* [TASK REQUIREMENTS] In the listing below, the lines starting with the line with "пример перевернет Ваше" and going on through the line with "Теперь мы добавим" are to be reproduced exactly, and only those.

--*--

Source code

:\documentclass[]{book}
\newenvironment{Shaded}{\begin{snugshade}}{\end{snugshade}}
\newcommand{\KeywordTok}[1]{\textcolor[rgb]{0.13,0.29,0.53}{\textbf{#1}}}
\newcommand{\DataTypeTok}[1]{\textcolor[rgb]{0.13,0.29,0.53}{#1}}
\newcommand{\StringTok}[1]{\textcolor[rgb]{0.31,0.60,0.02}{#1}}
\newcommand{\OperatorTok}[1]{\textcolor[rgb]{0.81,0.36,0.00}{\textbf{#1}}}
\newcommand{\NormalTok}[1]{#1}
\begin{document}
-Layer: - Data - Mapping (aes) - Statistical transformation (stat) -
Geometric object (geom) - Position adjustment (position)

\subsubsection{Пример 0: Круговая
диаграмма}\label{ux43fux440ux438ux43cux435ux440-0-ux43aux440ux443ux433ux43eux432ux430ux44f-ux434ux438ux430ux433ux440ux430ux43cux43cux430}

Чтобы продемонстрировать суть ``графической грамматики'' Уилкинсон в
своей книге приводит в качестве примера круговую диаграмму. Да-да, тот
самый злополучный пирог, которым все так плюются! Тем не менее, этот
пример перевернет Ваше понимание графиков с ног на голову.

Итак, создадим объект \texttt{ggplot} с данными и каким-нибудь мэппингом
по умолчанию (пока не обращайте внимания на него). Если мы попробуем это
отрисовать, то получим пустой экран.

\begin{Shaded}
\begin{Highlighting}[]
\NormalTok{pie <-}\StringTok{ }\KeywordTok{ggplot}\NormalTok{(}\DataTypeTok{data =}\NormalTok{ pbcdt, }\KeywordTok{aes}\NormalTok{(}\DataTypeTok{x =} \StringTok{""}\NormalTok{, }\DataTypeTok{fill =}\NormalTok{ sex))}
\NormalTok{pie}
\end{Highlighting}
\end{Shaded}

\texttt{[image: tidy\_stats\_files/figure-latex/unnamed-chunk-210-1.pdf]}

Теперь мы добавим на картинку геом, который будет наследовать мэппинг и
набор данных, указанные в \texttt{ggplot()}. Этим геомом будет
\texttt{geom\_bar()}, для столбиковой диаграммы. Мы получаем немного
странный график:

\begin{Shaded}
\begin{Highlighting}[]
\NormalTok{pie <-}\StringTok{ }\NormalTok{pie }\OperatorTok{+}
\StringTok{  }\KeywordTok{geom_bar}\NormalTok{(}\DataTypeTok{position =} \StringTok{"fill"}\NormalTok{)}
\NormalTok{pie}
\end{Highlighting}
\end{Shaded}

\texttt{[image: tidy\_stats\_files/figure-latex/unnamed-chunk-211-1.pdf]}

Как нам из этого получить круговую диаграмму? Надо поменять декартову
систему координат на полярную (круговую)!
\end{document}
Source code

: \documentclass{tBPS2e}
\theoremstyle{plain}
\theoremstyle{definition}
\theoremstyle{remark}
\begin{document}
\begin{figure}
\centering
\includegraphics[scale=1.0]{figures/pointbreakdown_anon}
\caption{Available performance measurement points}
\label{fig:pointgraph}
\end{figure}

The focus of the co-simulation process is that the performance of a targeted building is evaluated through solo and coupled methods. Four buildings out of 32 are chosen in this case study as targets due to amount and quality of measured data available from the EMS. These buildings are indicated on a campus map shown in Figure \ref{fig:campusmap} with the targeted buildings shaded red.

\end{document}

--*--

* [ANSWER TO THIS PROBLEM]
пример перевернет Ваше понимание графиков с ног на голову.

Итак, создадим объект \texttt{ggplot} с данными и каким-нибудь мэппингом
по умолчанию (пока не обращайте внимания на него). Если мы попробуем это
отрисовать, то получим пустой экран.

\begin{Shaded}
\begin{Highlighting}[]
\NormalTok{pie <-}\StringTok{ }\KeywordTok{ggplot}\NormalTok{(}\DataTypeTok{data =}\NormalTok{ pbcdt, }\KeywordTok{aes}\NormalTok{(}\DataTypeTok{x =} \StringTok{""}\NormalTok{, }\DataTypeTok{fill =}\NormalTok{ sex))}
\NormalTok{pie}
\end{Highlighting}
\end{Shaded}

\texttt{[image: tidy\_stats\_files/figure-latex/unnamed-chunk-210-1.pdf]}

Теперь мы добавим на картинку геом, который будет наследовать мэппинг и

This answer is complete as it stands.